|Resolved||None||T169242 Develop Page Content Service for Reading Clients|
|Resolved||• Mholloway||T229286 Resolve service instability due to excessive event loop blockage since starting PCS response pregeneration|
|Resolved||• Mholloway||T170455 Extract the feed endpoints from PCS into a new wikifeeds service|
|Resolved||• Mholloway||T233028 Define SLIs/SLOs for wikifeeds|
For starters let me say that the service owners should be the ones setting the SLIs/SLOs and those should be the ones the team can commit to. They are also not set in stone, but can be amended to better reflect the present reality (e.g. in case the SLOs were set very optimistically and it's impossible to reach them, or so pessimistically that they are always hit with extreme ease despite prolonged outages of the service) as long as they are clearly communicated and advertised (updating the wikipage and an email should suffice)
That being said, SRE can and will help with suggestions about the good SLI/SLO candidates.
Before even setting up SLIs/SLOs it's important to have answers to the 2 questions
- Contact details in case the service suffers an outage
- A person/team to be the service-owner (that can be the same as above)
Then a nice set of questions to answer to help guide the SLI/SLOs selection process would be:
- What is the expected traffic of the system in requests per second? (that's a proposed SLI)
- Does it makes sense to create an SLO based on that? e.g. if we end up normally serving 100 times less than the expected traffic, should it be considered an SLO violation and lead to some action? (e.g. the service is not popular enough and maybe it's not worh it to have around. The inverse might also be true, i.e. we are consistently serving more than what we budgeted for, let's e.g. add capacity before it's too late).
- What's the expected error rate? (proposed SLI again)
- Does it make sense to create an SLO based on that? e.g. errorrate < 1/1000 ?
- What's the expected request latency? (again proposed SLI)
- Does it makes sense to create an SLO based on that? e.g. 500ms <latency < 1500ms ?
The 3 above (error rate, latency, traffic/throughput) are very usual for user-facing systems. They are also already being measured and displayed on https://grafana.wikimedia.org/d/35vIuGpZk/wikifeeds?refresh=1m&orgId=1 so they make very good candidates for SLIs/SLOs
Add to those any kind of service specific metrics that might exist, e.g. # of feed generations per day, latency to generate feed X etc. Anything that makes sense to the service owner is fair game, as long as it is measurable.
Those numbers should not be looked at a point in time fashion but rather calculated over the course of a time period, probably a quarter in our case. That is, they should be used to guide/gauge firefighting but rather the overall operational nature of the service.
Nitpick: I don't think we can define an SLA, as an agreement is between 2 parties and in this case there is no one to represent the "other" party, aka the users, and agree on the terms on behalf of them.
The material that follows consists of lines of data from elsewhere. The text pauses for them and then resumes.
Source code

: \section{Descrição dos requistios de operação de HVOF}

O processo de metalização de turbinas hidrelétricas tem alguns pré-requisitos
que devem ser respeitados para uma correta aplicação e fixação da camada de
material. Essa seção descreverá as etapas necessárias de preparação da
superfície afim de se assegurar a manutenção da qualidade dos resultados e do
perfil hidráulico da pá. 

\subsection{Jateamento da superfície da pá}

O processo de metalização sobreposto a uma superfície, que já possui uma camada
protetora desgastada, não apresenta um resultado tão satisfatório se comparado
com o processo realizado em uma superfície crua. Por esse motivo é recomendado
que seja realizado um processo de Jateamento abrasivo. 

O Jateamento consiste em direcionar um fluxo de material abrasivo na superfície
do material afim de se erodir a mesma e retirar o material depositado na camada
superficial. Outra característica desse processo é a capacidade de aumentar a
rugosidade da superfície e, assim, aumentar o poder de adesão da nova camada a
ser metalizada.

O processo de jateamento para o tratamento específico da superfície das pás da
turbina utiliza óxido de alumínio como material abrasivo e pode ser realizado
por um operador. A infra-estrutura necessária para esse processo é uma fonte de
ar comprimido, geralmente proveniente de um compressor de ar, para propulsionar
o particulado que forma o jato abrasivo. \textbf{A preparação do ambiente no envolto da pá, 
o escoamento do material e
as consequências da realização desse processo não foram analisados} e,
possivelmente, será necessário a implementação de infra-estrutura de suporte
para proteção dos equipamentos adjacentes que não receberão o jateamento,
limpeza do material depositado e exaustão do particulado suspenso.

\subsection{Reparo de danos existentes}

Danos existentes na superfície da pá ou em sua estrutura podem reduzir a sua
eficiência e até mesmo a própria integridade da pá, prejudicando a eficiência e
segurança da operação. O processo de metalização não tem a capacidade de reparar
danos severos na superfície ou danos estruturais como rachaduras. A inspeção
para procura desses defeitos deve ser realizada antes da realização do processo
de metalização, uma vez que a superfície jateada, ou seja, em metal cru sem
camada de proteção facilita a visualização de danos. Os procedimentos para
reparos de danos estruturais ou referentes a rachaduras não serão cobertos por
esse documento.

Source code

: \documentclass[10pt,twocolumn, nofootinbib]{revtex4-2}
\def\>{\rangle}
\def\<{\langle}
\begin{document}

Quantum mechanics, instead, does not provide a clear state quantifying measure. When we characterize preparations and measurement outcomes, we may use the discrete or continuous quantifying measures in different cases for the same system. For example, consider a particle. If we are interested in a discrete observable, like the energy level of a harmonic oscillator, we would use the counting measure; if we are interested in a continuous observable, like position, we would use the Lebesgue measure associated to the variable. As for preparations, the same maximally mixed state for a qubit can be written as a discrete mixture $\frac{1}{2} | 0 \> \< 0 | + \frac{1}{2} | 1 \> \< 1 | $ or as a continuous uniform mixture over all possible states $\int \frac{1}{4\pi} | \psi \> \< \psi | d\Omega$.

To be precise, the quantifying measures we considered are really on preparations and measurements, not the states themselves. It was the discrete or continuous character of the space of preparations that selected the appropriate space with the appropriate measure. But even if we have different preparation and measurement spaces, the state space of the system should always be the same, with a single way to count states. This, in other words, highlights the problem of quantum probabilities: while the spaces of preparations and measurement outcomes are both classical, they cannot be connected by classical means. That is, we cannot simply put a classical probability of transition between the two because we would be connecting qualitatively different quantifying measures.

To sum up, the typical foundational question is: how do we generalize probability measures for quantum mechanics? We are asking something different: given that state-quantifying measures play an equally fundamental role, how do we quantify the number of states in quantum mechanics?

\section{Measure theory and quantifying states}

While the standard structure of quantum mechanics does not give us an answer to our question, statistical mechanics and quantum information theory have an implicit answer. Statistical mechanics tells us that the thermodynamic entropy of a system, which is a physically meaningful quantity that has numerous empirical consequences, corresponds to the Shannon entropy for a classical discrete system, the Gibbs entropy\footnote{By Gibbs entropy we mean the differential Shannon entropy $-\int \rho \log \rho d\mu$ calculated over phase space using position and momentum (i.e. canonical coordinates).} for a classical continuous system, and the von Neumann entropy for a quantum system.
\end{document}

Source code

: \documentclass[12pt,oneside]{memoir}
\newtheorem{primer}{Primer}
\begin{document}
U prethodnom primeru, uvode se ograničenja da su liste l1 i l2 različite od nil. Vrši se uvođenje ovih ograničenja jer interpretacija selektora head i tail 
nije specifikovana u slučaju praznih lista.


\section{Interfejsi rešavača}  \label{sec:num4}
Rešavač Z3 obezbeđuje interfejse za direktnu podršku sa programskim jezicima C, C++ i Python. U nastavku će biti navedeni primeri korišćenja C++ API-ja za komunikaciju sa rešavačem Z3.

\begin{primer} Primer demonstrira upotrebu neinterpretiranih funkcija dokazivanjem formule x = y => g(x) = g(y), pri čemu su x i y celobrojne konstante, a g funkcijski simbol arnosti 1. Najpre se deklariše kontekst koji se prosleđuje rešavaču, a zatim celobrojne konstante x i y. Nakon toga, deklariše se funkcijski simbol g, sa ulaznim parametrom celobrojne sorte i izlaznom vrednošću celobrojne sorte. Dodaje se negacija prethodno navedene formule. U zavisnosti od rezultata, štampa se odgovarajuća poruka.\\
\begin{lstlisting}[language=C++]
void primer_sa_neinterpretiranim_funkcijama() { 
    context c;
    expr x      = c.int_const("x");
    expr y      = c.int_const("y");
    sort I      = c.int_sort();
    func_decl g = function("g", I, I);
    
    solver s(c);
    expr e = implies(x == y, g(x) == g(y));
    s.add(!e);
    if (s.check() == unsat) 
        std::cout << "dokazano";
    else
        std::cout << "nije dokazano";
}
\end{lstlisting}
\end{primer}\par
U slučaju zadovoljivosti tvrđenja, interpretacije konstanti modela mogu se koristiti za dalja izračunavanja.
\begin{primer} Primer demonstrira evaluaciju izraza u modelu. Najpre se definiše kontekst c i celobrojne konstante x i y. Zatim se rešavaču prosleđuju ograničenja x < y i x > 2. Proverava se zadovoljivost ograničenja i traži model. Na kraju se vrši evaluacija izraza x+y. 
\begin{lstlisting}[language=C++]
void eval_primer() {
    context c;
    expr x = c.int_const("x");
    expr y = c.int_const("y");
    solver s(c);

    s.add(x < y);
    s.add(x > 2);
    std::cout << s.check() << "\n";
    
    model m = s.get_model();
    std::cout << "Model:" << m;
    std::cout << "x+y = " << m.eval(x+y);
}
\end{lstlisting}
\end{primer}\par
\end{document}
Not to mention the fact that SLAs tend to (but not necessarily) have a legally binding nature and as such legal repercussions. I know the term is used widely in the industry (used to use it myself), but it turns out that for these types of public services it's not the best term, as due to it's wide usage it's overloaded. There's a nice chapter about the distinction between the 3 in the Google SRE book. As far as I am concerned, as long as we end with good enough SLOs and act on their consistent violations in order to resolve the root causes we won't need an SLA.
In other news, you are absolutely right about this not being around too much yet, we are still adopting this. I 'll be adding this to a wikitech page soon.
@Mholloway thanks for drafting this out at https://wikitech.wikimedia.org/wiki/Wikifeeds#Service_level_indicators/objectives_(SLIs/SLOs)
I believe you can remove the draft warning for the SLIs/SLOs section.